PICTURE: Alain Barr (racingpost.com/photos)
By Tony O’Hehir 10:00AM 20 JUL 2016
GORDON ELLIOTT, who has gone close in the €300,000 Guinness Galway Hurdle on several occasions but has yet to land Ireland’s most valuable hurdle race, will bid to put that right at Ballybrit next week with ten entries.
The trainer said on Tuesday : “We’ve been knocking on the door in the Galway Hurdle for some time. It’s a huge pot and it would be great to win the race after some near-misses. Some of our entries aren’t certain to get a run, so it’s going to have to be a wait and see policy.”
The maximum field allowed is 20 and six of Elliott’s entries are listed between 21 and 30 at this stage, with five-time hurdles winner Tempo Mac, who is number 21, the highest-weighted of his team on 10st 10lb.
Tempo Mac won at the Punchestown festival this year and will be reverting to hurdles following a couple of runs on the Flat.
Elliott said: “Tempo Mac should get in and a few others, including Desoto County, The Plan Man and Desertmore Stream, should have a good chance of making the cut. They all have plenty of experience and hopefully they’ll get in, plus a few others as well. We’re keen to run as many as possible.”
Elliott has had horses reach the first three in five of the last six runnings of the race and came closest to landing the prize in 2012 when Cause Of Causes failed by a head to peg back Rebel Fitz. His Flaxen Flare finished second in 2013 and Bayan was runner-up in 2014, while Dirar finished third in 2010 and again in 2011.
Hidden Cyclone likely to oppose
Hidden Cyclone, fourth in the race a year ago, is more likely to have another shot at the Galway Hurdle than contest the Tote.com Galway Plate the previous day.
Trainer Shark Hanlon said: “He ran very well in the Hurdle last year and while I have to discuss things with the owners it’s looking as if we’ll give him another crack at the race. He’s on the same mark as last year and, while I might be wrong, it mightn’t be quite as strong a race this year.”
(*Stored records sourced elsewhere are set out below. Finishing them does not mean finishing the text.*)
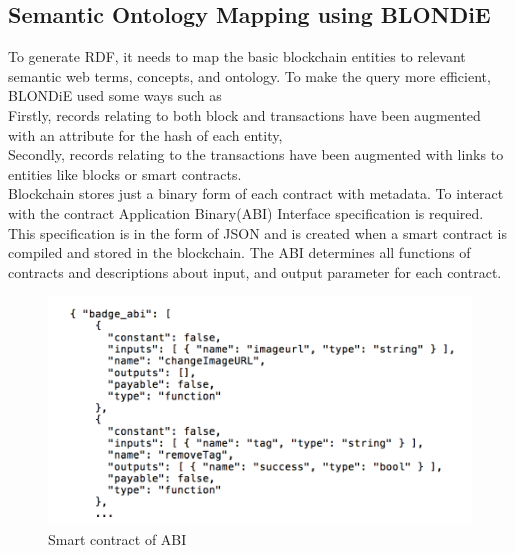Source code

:\subsection{Semantic Ontology Mapping using BLONDiE} 
To generate RDF, it needs to map the basic blockchain entities to relevant semantic web terms, concepts, and ontology. To make the query more efficient, BLONDiE used some ways such as \\  
Firstly, records relating to both block and transactions have been
augmented with an attribute for the hash of each entity,   \\
Secondly, records relating to the transactions have been augmented with links to entities like blocks or smart contracts.\\
Blockchain stores just a binary form of each contract with metadata.   
To interact with the contract Application Binary(ABI) Interface specification is required. This specification is in the form of JSON and is created when a smart contract is compiled and stored in the blockchain. The ABI determines all functions of contracts and descriptions about input, and output parameter for each contract\cite{Third}.

\begin{center}
	\begin{figure}[htb!]
		
		\begin{minipage}{0.55\linewidth}
			\centering
			\includegraphics[width=1.95\textwidth]{images/chap02_SmartContract_ABI.png}
		\end{minipage}
		\caption[Smart contract of ABI]{Smart  contract of ABI}
		
	\end{figure}
	
\end{center}



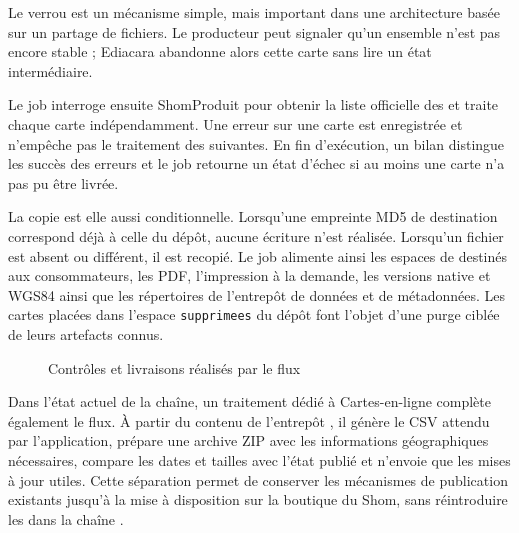 Le verrou est un mécanisme simple, mais important dans une architecture basée sur un partage de fichiers. Le producteur peut signaler qu'un ensemble n'est pas encore stable ; Ediacara abandonne alors cette carte sans lire un état intermédiaire.

Le job interroge ensuite ShomProduit pour obtenir la liste officielle des  et traite chaque carte indépendamment. Une erreur sur une carte est enregistrée et n'empêche pas le traitement des suivantes. En fin d'exécution, un bilan distingue les succès des erreurs et le job retourne un état d'échec si au moins une carte n'a pas pu être livrée.

La copie est elle aussi conditionnelle. Lorsqu'une empreinte MD5 de destination correspond déjà à celle du dépôt, aucune écriture n'est réalisée. Lorsqu'un fichier est absent ou différent, il est recopié. Le job alimente ainsi les espaces de  destinés aux consommateurs, les PDF, l'impression à la demande, les versions native et WGS84 ainsi que les répertoires de l'entrepôt de données et de métadonnées. Les cartes placées dans l'espace \texttt{supprimees} du dépôt  font l'objet d'une purge ciblée de leurs artefacts connus.

\begin{figure}[H]
\centering
{}
\caption{Contrôles et livraisons réalisés par le flux }
\label{fig:livraison-fcu}
\end{figure}

Dans l'état actuel de la chaîne, un traitement dédié à Cartes-en-ligne complète également le flux. À partir du contenu de l'entrepôt , il génère le CSV attendu par l'application, prépare une archive ZIP avec les informations géographiques nécessaires, compare les dates et tailles avec l'état publié et n'envoie que les mises à jour utiles. Cette séparation permet de conserver les mécanismes de publication existants jusqu'à la mise à disposition sur la boutique du Shom, sans réintroduire les  dans la chaîne .

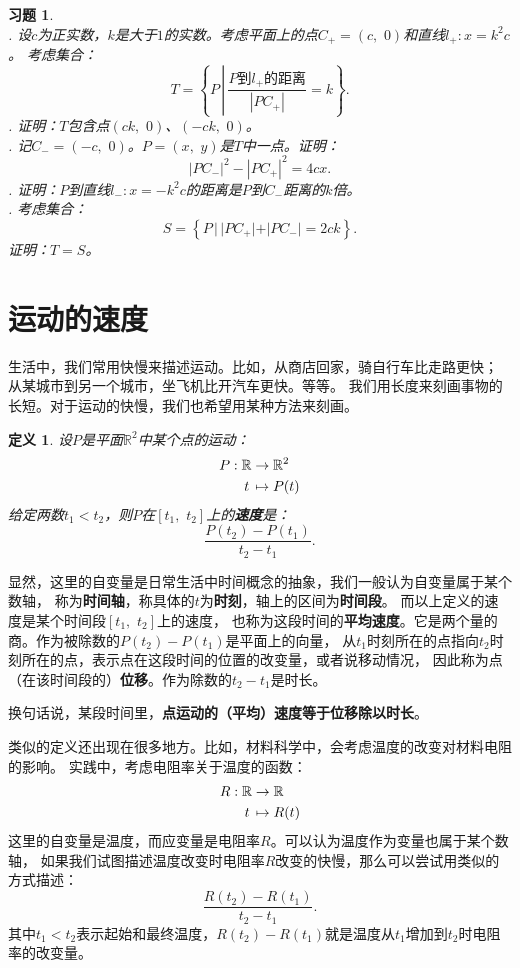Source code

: \documentclass[12pt,UTF8]{ctexbook}
\newtheorem{df}{定义}[section]
\newtheorem{xt}{习题}[section]
\begin{document}
\begin{xt}
    \mbox{} \\
    . 设$c$为正实数，$k$是大于$1$的实数。考虑平面上的点$C_+ = (c,\,\, 0)$和直线$l_+ : x = k^2c$。
    考虑集合：
    $$T = \left\{P\,\left| \, \frac{P\mbox{到}l_+\mbox{的距离}}{|PC_+|} = k\right.\right\}.$$
    . 证明：$T$包含点$(ck, \,\,0)$、$(-ck,\,\,0)$。\\
    . 记$C_- = (-c,\,\,0)$。$P = (x,\,\, y)$是$T$中一点。证明：
    $$ |PC_-|^2 - |PC_+|^2 = 4cx.$$
    . 证明：$P$到直线$l_-: x = -k^2c$的距离是$P$到$C_-$距离的$k$倍。\\
    . 考虑集合：
    $$ S = \left\{P\,| \, |PC_+| + |PC_-| = 2ck\right\}.$$
    证明：$T = S$。
\end{xt}

\section{运动的速度}
生活中，我们常用快慢来描述运动。比如，从商店回家，骑自行车比走路更快；
从某城市到另一个城市，坐飞机比开汽车更快。等等。
我们用长度来刻画事物的长短。对于运动的快慢，我们也希望用某种方法来刻画。

\begin{df}
    设$P$是平面$\mathbb{R}^2$中某个点的运动：
    \begin{align}
        P: \mathbb{R} &\rightarrow \mathbb{R}^2 \notag \\
             t \, &\mapsto P(t) \notag
    \end{align}
    给定两数$t_1 < t_2$，则$P$在$[t_1,\,\,t_2]$上的\textbf{速度}是：
    $$ \frac{P(t_2) - P(t_1)}{t_2 - t_1}.$$
\end{df}
显然，这里的自变量是日常生活中时间概念的抽象，我们一般认为自变量属于某个数轴，
称为\textbf{时间轴}，称具体的$t$为\textbf{时刻}，轴上的区间为\textbf{时间段}。
而以上定义的速度是某个时间段$[t_1,\,\,t_2]$上的速度，
也称为这段时间的\textbf{平均速度}。它是两个量的商。作为被除数的$P(t_2) - P(t_1)$是平面上的向量，
从$t_1$时刻所在的点指向$t_2$时刻所在的点，表示点在这段时间的位置的改变量，或者说移动情况，
因此称为点（在该时间段的）\textbf{位移}。作为除数的$t_2 - t_1$是时长。

换句话说，某段时间里，\textbf{点运动的（平均）速度等于位移除以时长}。

类似的定义还出现在很多地方。比如，材料科学中，会考虑温度的改变对材料电阻的影响。
实践中，考虑电阻率关于温度的函数：
\begin{align}
    R: \mathbb{R} &\rightarrow \mathbb{R} \notag \\
         t \, &\mapsto R(t) \notag
\end{align}
这里的自变量是温度，而应变量是电阻率$R$。可以认为温度作为变量也属于某个数轴，
如果我们试图描述温度改变时电阻率$R$改变的快慢，那么可以尝试用类似的方式描述：
$$ \frac{R(t_2) - R(t_1)}{t_2 - t_1}.$$
其中$t_1 < t_2$表示起始和最终温度，$R(t_2) - R(t_1)$就是温度从$t_1$增加到$t_2$时电阻率的改变量。
\end{document}
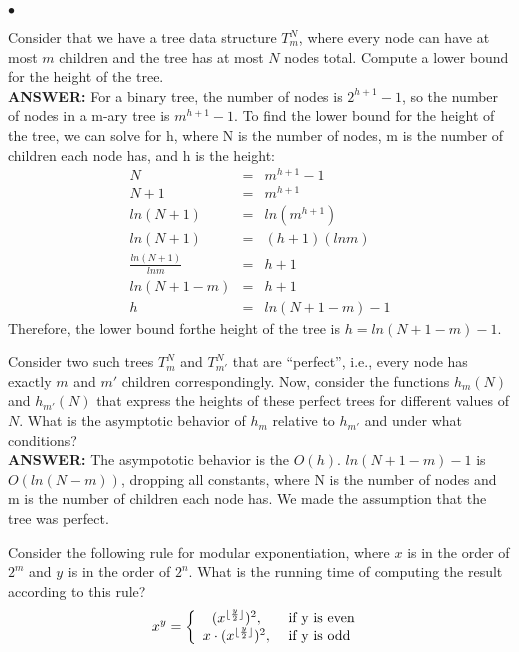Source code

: \documentclass{article}
\newenvironment{myitem}{\begin{list}{$\bullet$}
{\setlength{\itemsep}{-0pt}
\setlength{\topsep}{0pt}
\setlength{\labelwidth}{0pt}
\setlength{\leftmargin}{10pt}
\setlength{\parsep}{-0pt}
\setlength{\itemsep}{0pt}
\setlength{\partopsep}{0pt}}}%
{\end{list}}
\begin{document}
\begin{myitem}
\item Consider that we have a tree data structure $T_m^N$, where every
  node can have at most $m$ children and the tree has at most $N$
  nodes total. Compute a lower bound for the height of the tree.\\

{\bfseries ANSWER: }For a binary tree, the number of nodes is $2^{h+1}-1$, so the number of nodes in a m-ary tree is $m^{h+1}-1$. To find the lower bound for the height of the tree, we can solve for h, where N is the number of nodes, m is the number of children each node has, and h is the height:
\begin{eqnarray*}
	N &=& m^{h+1}-1\\
	N+1 &=& m^{h+1}\\
	ln(N+1) &=& ln(m^{h+1})\\
	ln(N+1) &=& (h+1)(lnm)\\
	\frac{ln(N+1)}{lnm} &=& h+1\\
	ln(N+1-m) &=& h+1\\
	h &=& ln(N+1-m)-1
\end{eqnarray*}
Therefore, the lower bound forthe height of the tree is $h=ln(N+1-m)-1$.\\

\item Consider two such trees $T_m^N$ and $T_{m'}^N$ that are
  ``perfect'', i.e., every node has exactly $m$ and $m'$ children
  correspondingly. Now, consider the functions $h_m(N)$ and
  $h_{m'}(N)$ that express the heights of these perfect trees for
  different values of $N$. What is the asymptotic behavior of $h_m$
  relative to $h_{m'}$ and under what conditions?\\

{\bfseries ANSWER: }The asympototic behavior is the $O(h)$. $ln(N+1-m)-1$ is $O(ln(N-m))$, dropping all constants, where N is the number of nodes and m is the number of children each node has. We made the assumption that the tree was perfect. \\

\item Consider the following rule for modular exponentiation, where
  $x$ is in the order of $2^m$ and $y$ is in the order of $2^n$. What
  is the running time of computing the result according to this rule?
$$x^y = \left\{
\begin{array}{c l}     
    (x ^{\lfloor \frac{y}{2} \rfloor} )^2,  & \textrm{ if y is even }\\
    x \cdot (x^{\lfloor \frac{y}{2} \rfloor} )^2, & \textrm{ if y is odd}
\end{array}\right.$$



\end{myitem}
\end{document}
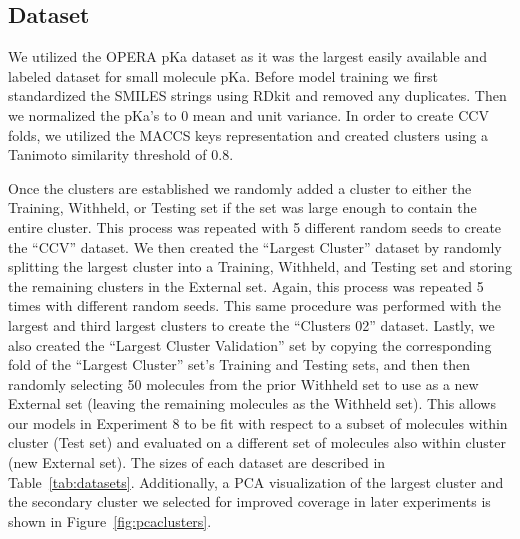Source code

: \documentclass[journal=jmcmar,manuscript=article]{achemso}
\begin{document}
\subsection{Dataset}
We utilized the OPERA pKa dataset\cite{operapKa} as it was the largest easily available and labeled dataset for small molecule pKa. Before model training we first standardized the SMILES\cite{smiles} strings using RDkit\cite{rdkit} and removed any duplicates. Then we normalized the pKa's to 0 mean and unit variance. In order to create CCV folds, we utilized the MACCS keys \cite{maccskeys} representation and created clusters using a Tanimoto similarity threshold of 0.8.

Once the clusters are established we randomly added a cluster to either the Training, Withheld, or Testing set if the set was large enough to contain the entire cluster. This process was repeated with 5 different random seeds to create the ``CCV'' dataset. We then created the ``Largest Cluster'' dataset by randomly splitting the largest cluster into a Training, Withheld, and Testing set and storing the remaining clusters in the External set. Again, this process was repeated 5 times with different random seeds. This same procedure was performed with the largest and third largest clusters to create the ``Clusters 02'' dataset. Lastly, we also created the ``Largest Cluster Validation'' set by copying the corresponding fold of the ``Largest Cluster'' set's Training and Testing sets, and then then randomly selecting 50 molecules from the prior Withheld set to use as a new External set (leaving the remaining molecules as the Withheld set). This allows our models in Experiment 8 to be fit with respect to a subset of molecules within cluster (Test set) and evaluated on a different set of molecules also within cluster (new External set). The sizes of each dataset are described in Table~\ref{tab:datasets}. Additionally, a PCA visualization of the largest cluster and the secondary cluster we selected for improved coverage in later experiments is shown in Figure~\ref{fig:pcaclusters}.
\end{document}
The winner of 14 races, Hidden Cyclone is 11 and while statistics are against him Hanlon believes there is plenty of life left in his stable star.
“There are not many 11-year-olds who have run only 34 times in their career,” he pointed out. “We were delighted with his recent Flat win at Killarney and he came out of the race very well.”
The ground at Galway, where the seven-day festival begins on Monday, was on Tuesday good on the jumps course and good, good to yielding in places, on the Flat track. The forecast for the rest of the week is for unsettled weather.